Raising Helen is a 2004 American comedy-drama film directed by Garry Marshall and written by Jack Amiel and Michael Begler. It stars Kate Hudson, John Corbett, Joan Cusack, Hayden Panettiere, siblings Spencer and Abigail Breslin, and Helen Mirren. The film follows Helen Harris (Hudson), who finds herself as the legal guardian of her sister's children after her sister and brother-in-law are killed in a car accident. Raising Helen was released by Buena Vista Pictures Distribution on May 28, 2004. It received negative reviews from critics and grossed $49.7 million worldwide against a $50 million budget, making it a box office bomb.

==Plot==
Helen, Jenny, and Lindsay Harris are close sisters living in New York; the eldest Jenny raised the other two after their mother died when they were young. Jenny and Lindsay are responsible stay-at-home mothers while Helen, an executive assistant to the CEO of one of Manhattan's most prestigious modeling agencies, enjoys a lavish, carefree lifestyle.

One morning, Helen receives a call from Jenny who tells her Lindsay and her husband Paul have died in a car accident, leaving behind their three children, 15-year-old Audrey, 10-year-old Henry, and 5-year-old Sarah. At an appointment with Lindsay's attorney, Helen and Jenny are shocked to discover Lindsay has appointed Helen the guardian of the children. Both sisters are given a letter that Lindsay had left for them.

Forced to give up her wild lifestyle and move to Queens, Helen initially struggles to raise the children on her own. As time goes by, her concentration at work begins to slip and she is fired as a result, leading her to become a receptionist at a car dealership. Helen and Jenny get into a fight about how best to raise the children and they stop talking. Things later start to improve for Helen after she begins dating Dan Parker, the children's school principal and pastor, who helps her bond with them.

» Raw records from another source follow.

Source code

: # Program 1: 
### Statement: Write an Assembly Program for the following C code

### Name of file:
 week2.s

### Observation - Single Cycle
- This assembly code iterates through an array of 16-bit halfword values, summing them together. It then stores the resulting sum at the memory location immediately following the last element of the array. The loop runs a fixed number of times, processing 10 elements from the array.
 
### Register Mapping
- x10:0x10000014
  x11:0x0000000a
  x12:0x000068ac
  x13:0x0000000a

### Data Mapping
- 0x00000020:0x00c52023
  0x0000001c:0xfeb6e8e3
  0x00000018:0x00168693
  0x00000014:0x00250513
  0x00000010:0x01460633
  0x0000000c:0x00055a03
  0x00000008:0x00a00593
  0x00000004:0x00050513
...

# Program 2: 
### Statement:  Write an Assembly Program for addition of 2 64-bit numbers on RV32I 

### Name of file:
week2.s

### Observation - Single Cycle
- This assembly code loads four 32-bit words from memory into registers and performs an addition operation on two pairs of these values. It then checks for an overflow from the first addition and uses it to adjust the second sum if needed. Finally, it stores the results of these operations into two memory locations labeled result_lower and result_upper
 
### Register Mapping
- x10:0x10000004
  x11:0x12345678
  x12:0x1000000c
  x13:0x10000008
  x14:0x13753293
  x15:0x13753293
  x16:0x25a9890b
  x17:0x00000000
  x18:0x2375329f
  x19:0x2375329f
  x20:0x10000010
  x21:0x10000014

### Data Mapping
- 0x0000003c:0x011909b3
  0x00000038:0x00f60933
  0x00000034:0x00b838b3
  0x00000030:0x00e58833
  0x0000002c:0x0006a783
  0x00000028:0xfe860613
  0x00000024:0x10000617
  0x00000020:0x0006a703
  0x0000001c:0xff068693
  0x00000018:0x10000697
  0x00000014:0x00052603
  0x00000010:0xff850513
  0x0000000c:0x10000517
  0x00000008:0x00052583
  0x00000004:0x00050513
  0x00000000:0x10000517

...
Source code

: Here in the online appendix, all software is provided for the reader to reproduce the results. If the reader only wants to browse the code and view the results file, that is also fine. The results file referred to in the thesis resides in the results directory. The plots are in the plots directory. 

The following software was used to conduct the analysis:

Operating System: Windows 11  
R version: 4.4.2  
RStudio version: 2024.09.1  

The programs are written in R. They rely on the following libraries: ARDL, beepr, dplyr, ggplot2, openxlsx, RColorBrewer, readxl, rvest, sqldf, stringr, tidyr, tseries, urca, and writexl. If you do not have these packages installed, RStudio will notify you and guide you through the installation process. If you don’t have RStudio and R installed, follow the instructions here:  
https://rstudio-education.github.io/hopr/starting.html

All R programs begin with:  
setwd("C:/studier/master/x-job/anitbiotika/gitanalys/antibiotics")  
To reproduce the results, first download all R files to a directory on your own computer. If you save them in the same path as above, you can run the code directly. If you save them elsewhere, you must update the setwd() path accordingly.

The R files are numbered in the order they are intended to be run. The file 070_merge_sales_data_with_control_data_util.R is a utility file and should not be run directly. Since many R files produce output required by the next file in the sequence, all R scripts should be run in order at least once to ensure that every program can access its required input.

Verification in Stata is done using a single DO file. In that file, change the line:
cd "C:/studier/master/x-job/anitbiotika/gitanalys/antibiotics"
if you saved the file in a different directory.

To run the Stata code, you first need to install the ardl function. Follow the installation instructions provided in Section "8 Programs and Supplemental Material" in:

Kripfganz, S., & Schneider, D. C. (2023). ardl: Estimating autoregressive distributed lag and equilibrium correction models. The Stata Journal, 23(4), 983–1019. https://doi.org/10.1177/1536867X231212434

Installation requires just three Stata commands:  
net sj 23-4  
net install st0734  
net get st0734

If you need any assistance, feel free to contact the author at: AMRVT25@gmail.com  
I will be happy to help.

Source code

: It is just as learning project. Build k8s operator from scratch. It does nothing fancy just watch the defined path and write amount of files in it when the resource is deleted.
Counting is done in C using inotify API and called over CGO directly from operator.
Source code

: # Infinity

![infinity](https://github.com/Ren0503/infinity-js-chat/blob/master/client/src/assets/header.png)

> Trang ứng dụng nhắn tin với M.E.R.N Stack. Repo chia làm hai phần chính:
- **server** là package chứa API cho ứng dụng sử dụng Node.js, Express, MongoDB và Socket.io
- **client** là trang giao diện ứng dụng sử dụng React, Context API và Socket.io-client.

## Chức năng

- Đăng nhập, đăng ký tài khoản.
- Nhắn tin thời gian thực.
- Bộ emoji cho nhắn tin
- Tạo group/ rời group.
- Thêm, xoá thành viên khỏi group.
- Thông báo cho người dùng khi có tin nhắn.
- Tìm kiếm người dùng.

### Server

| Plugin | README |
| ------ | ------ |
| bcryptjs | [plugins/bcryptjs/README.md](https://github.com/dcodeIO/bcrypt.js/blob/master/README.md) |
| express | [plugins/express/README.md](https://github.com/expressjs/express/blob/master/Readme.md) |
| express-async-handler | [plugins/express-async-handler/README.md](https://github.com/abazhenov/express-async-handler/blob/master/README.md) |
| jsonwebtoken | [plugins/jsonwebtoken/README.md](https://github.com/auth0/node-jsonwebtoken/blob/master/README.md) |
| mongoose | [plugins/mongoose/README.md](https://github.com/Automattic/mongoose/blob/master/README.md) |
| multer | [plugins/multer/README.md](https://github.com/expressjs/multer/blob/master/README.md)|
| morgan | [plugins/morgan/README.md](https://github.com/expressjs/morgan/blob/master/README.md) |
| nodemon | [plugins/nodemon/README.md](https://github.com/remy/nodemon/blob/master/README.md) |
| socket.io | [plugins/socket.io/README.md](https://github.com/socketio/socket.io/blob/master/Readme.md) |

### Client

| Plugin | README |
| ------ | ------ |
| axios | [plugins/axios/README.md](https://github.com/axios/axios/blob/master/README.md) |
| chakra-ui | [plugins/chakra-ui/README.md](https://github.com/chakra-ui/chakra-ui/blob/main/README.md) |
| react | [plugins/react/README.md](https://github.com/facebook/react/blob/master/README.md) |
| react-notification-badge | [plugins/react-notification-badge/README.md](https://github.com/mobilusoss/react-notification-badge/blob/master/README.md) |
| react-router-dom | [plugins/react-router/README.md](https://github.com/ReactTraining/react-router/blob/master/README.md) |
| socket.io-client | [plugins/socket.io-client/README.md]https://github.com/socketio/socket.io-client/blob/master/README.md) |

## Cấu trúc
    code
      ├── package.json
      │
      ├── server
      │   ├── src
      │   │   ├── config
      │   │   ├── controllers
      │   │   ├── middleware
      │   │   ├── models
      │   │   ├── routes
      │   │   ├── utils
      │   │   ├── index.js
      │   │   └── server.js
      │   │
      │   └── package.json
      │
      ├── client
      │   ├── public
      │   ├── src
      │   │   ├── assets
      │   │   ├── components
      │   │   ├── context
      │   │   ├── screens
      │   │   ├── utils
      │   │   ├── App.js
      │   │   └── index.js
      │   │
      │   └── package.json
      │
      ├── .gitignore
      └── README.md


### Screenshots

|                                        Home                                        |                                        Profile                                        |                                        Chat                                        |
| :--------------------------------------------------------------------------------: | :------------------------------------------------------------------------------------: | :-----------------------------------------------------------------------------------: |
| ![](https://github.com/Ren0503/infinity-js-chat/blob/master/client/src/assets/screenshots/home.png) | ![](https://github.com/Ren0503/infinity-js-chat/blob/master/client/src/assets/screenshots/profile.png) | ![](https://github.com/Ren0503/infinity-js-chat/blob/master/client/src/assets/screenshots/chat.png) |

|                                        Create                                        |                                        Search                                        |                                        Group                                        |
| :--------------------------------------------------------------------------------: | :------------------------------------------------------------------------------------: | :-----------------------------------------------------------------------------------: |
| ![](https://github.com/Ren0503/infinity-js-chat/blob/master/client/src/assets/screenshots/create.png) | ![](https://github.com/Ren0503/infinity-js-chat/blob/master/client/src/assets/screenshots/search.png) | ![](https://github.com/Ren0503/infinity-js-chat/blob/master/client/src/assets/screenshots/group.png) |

Audrey starts to fall in with the wrong crowd at school and gets an older boyfriend called BZ. When she disappears after prom, Helen is forced to call Jenny for backup, too scared to take control of the situation on her own in fear that Audrey will hate her if confronted. Audrey is found at a motel with BZ, and Helen later turns the children over to Jenny's custody, much to their dismay.

Helen goes back to work and slowly returns to her previous way of living, but soon realizes she is not happy. She goes to Jenny's to take the children back, adamant she is ready to put her foot down and be a mother, but Jenny asks her to leave and think about it some more. Later that night, as Helen sits alone in the nearby park, Jenny appears and allows Helen to read her letter from Lindsay; in it, Lindsay explains she chose Helen to care for her children because their personalities are so similar and she wanted the children to have a mother figure who reminds them of her.

Finally having accepted Helen can cope, Jenny returns the children to her the following morning, and they happily begin to settle into their new family life.

==Music==
The 1980 Devo song "Whip It" was featured in the film.

==Release==
The film was shown at the 2004 Tribeca Film Festival. It was released theatrically in the United States on May 28, 2004. In US theaters, the film was preceded by an animated short film from Walt Disney Feature Animation titled Lorenzo, about a cat who gets his tail jinxed and comes to life.

===Box office===
The film opened at number four on opening weekend, making $10.9 million. In North America, the film earned $37.5 million. In other territories, it made $12.2 million. The film grossed a total of $49.7 million worldwide against a production budget of $50 million, making the film a box-office bomb.

===Critical reception===
Raising Helen received mostly negative reviews from critics. On the review aggregator website Rotten Tomatoes, the film holds an approval rating of 25% based on 133 reviews, with an average rating of 4.7/10. The website's critics consensus reads, "As shallow and formulaic as a sitcom." Metacritic, which uses a weighted average, assigned the film a score of 38 out of 100, based on reviews from 34 critics, indicating "generally unfavorable reviews". Audiences polled by CinemaScore gave the film an average grade of "B+" on an A+ to F scale.

===Home media===
The film was released on DVD and VHS on October 12, 2004. The film was not released on Blu-ray.